As the Moral Majority took shape as a voting bloc, opposition to abortion became a litmus test for political candidates. So while the Moral Majority originally did not set out to endorse any particular candidates or parties, their concern with abortion funneled them neatly into the ranks of the GOP as Republicans branded themselves as the pro-life party over against the Democratic Party. So for single-issue voters committed to the overturning of Roe vs. Wade–whether in the 1980’s or 2012–political choices are generally very simple.

This was more complicated. Romney tried to stake out the standard GOP position on abortion–no exceptions except in cases of rape, incest, or life of the mother. He even told crowds that, as president, he would definitely overturn Roe vs. Wade if the legislation was brought to his desk. But most people weren’t buying that line from the guy who ran as a pro-choice Republican in Massachusetts. Voters can tolerate a surprising amount of flip-flopping from their candidates, but throughout his political career Romney had taken every position imaginable on abortion. Who could possibly know his real beliefs?

It is likely that the choice of Paul Ryan as his vice presidential running mate was meant to signal Romney’s pro-life sincerity to his base. Ryan, unlike Romney, has very consistently held hard right views on abortion.
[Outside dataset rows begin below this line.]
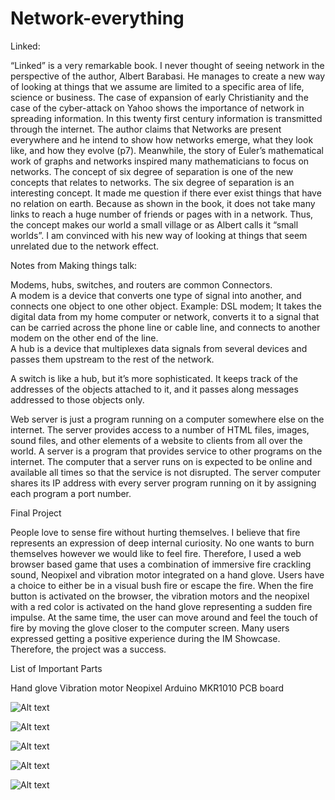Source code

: # Network-everything
Linked:

“Linked” is a very remarkable book. I never thought of seeing network in the perspective of the author, Albert Barabasi. He manages to create a new way of looking at things that we assume are limited to a specific area of life, science or business.  The case of expansion of early Christianity and the case of the cyber-attack on Yahoo shows the importance of network in spreading information. In this twenty first century information is transmitted through the internet. The author claims that Networks are present everywhere and he intend to show how networks emerge, what they look like, and how they evolve (p7).  Meanwhile, the story of Euler’s mathematical work of graphs and networks inspired many mathematicians to focus on networks. The concept of six degree of separation is one of the new concepts that relates to networks.
The six degree of separation is an interesting concept. It made me question if there ever exist things that have no relation on earth. Because as shown in the book, it does not take many links to reach a huge number of friends or pages with in a network. Thus, the concept makes our world a small village or as Albert calls it “small worlds”.  I am convinced with his new way of looking at things that seem unrelated due to the network effect. 


Notes from Making things talk:

Modems, hubs, switches, and routers are common Connectors.  
A modem is a device that converts one type of signal into another, and connects one object to one other object. Example: DSL modem;  It takes the digital data from my home computer or network, converts it to a signal that can be carried across the phone line or cable line, and connects to another modem on the other end of the line.  
A hub is a device that multiplexes data signals from several devices and passes them upstream to the rest of the network. 

A switch is like a hub, but it’s more sophisticated. It keeps track of the addresses of the objects attached to it, and it passes along messages addressed to those objects only. 

Web server is just a program running on a computer somewhere else on the internet. The server provides access to a number of HTML files, images, sound files, and other elements of a website to clients from all over the world.
A server is a program that provides service to other programs on the internet. The computer that a server runs on is expected to be online and available all times so that the service is not disrupted. 
The server computer shares its IP address with every server program running on it by assigning each program a port number.


Final Project


People love to sense fire without hurting themselves. I believe that fire represents an expression of deep internal curiosity. No one wants to burn themselves however we would like to feel fire. Therefore, I used a web browser based game that uses a combination of immersive fire crackling sound, Neopixel and vibration motor integrated on a hand glove. Users have a choice to either be in a visual bush fire or escape the fire. When the fire button is activated on the browser, the vibration motors and the neopixel with a red color is activated on the hand glove representing a sudden fire impulse. At the same time, the user can move around and feel the touch of fire by moving the glove closer to the computer screen. Many users expressed getting a positive experience during the IM Showcase. Therefore, the project was a success. 

List of Important Parts

Hand glove
Vibration motor
Neopixel
Arduino MKR1010
PCB board

![Alt text](https://github.com/AlemayehuMekonen/Network-everything/blob/master/Final%20Project/Final%20Project%20Documentation/System%20Diagram/Hardware%20Schematics.jpg)

![Alt text](https://github.com/AlemayehuMekonen/Network-everything/blob/master/Final%20Project/Final%20Project%20Documentation/System%20Diagram/System%20diagram.jpg)

![Alt text](https://github.com/AlemayehuMekonen/Network-everything/blob/master/Final%20Project/Final%20Project%20Documentation/Pictures%20of%20the%20electronics/PCB%20arduino.jpg)

![Alt text](https://github.com/AlemayehuMekonen/Network-everything/blob/master/Final%20Project/Final%20Project%20Documentation/Pictures%20of%20the%20electronics/topview.jpg)

![Alt text](https://github.com/AlemayehuMekonen/Network-everything/blob/master/Final%20Project/Final%20Project%20Documentation/Pictures%20of%20the%20electronics/Full%20view.jpg)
But even if the choice of Ryan as his running mate helped Romney with conservative Evangelical voters, it wasn’t enough. In a race decided by swing voters, no amount of Evangelical enthusiasm would’ve been likely to tilt the scales nationally in favor of Romney. The Moral Majority crowd has long been a key GOP constituency, but it has never been a true electoral majority in and of itself.
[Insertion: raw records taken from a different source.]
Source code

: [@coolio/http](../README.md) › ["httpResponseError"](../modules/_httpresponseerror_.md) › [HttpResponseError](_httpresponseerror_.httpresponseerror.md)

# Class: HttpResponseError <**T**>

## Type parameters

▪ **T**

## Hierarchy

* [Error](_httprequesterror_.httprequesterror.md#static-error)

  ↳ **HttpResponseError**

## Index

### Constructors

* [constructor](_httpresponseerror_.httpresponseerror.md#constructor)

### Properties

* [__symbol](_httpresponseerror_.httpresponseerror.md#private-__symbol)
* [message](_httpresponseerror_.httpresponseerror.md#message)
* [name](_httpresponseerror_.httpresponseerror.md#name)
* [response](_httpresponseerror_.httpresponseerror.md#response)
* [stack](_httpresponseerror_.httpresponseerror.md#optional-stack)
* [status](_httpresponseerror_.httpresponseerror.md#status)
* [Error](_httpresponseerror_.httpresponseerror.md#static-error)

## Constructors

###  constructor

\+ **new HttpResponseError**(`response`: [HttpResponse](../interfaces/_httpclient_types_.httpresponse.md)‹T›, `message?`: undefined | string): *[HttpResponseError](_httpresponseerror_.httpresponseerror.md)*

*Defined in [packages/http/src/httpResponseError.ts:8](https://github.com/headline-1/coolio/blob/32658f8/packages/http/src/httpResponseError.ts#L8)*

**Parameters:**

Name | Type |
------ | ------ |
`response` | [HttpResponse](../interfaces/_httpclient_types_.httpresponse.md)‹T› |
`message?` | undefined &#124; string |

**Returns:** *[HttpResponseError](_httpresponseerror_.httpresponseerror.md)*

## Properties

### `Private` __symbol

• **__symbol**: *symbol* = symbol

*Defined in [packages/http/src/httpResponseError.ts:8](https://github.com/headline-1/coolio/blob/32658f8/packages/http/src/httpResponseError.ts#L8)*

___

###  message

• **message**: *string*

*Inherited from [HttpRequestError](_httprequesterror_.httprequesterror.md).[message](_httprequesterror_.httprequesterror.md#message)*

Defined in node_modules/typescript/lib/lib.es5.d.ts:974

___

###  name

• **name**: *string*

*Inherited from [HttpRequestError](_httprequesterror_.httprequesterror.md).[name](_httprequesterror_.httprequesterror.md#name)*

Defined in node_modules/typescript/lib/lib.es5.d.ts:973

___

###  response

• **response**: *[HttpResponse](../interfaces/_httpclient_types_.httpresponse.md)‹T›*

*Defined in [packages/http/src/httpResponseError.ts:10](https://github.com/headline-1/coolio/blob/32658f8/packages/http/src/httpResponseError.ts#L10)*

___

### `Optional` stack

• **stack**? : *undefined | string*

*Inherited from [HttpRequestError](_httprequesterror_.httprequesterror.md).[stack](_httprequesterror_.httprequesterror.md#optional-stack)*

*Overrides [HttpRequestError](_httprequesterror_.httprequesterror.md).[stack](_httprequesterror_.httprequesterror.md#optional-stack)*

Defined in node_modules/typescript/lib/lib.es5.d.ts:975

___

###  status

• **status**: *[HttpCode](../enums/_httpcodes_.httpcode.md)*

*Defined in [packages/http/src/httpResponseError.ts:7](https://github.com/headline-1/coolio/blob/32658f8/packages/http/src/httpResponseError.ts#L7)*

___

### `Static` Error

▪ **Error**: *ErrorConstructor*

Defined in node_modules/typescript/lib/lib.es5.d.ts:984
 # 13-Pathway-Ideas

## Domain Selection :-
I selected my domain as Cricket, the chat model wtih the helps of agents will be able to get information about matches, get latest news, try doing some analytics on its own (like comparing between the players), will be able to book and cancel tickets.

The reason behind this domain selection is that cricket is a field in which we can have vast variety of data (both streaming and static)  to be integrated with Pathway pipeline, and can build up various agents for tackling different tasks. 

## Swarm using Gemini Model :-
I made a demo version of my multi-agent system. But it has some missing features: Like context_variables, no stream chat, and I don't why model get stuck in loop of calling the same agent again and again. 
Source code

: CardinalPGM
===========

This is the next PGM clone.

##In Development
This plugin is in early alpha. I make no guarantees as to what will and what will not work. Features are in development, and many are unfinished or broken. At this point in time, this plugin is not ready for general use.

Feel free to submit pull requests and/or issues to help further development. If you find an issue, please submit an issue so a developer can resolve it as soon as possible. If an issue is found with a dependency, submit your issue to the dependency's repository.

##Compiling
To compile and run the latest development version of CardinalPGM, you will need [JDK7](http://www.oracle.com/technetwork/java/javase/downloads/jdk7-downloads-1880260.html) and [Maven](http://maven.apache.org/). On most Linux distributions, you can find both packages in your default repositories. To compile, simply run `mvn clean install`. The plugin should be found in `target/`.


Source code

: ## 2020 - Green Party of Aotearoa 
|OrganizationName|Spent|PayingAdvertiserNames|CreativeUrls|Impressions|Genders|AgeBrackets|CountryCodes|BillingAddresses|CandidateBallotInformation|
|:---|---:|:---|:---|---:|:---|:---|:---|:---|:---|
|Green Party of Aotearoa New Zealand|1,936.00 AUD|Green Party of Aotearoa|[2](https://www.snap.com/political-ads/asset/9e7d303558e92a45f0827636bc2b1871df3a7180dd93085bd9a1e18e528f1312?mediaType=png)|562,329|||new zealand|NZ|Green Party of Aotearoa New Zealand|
Despite all of the media buzz, Romney’s Mormonism was very likely not a relevant factor in so far as the outcome of the election was concerned. And Romney’s religion might have been less of a factor with conservative Evangelicals than the electorate at large. To think that conservative Evangelical Republicans would cast their votes (either actively or by withholding support for Romney) for our pro-choice, mainline Protestant, Democratic President over a pro-life (at least as of late) Mormon GOPer was naive. The Religious Right has always been about political and social issues, not doctrine.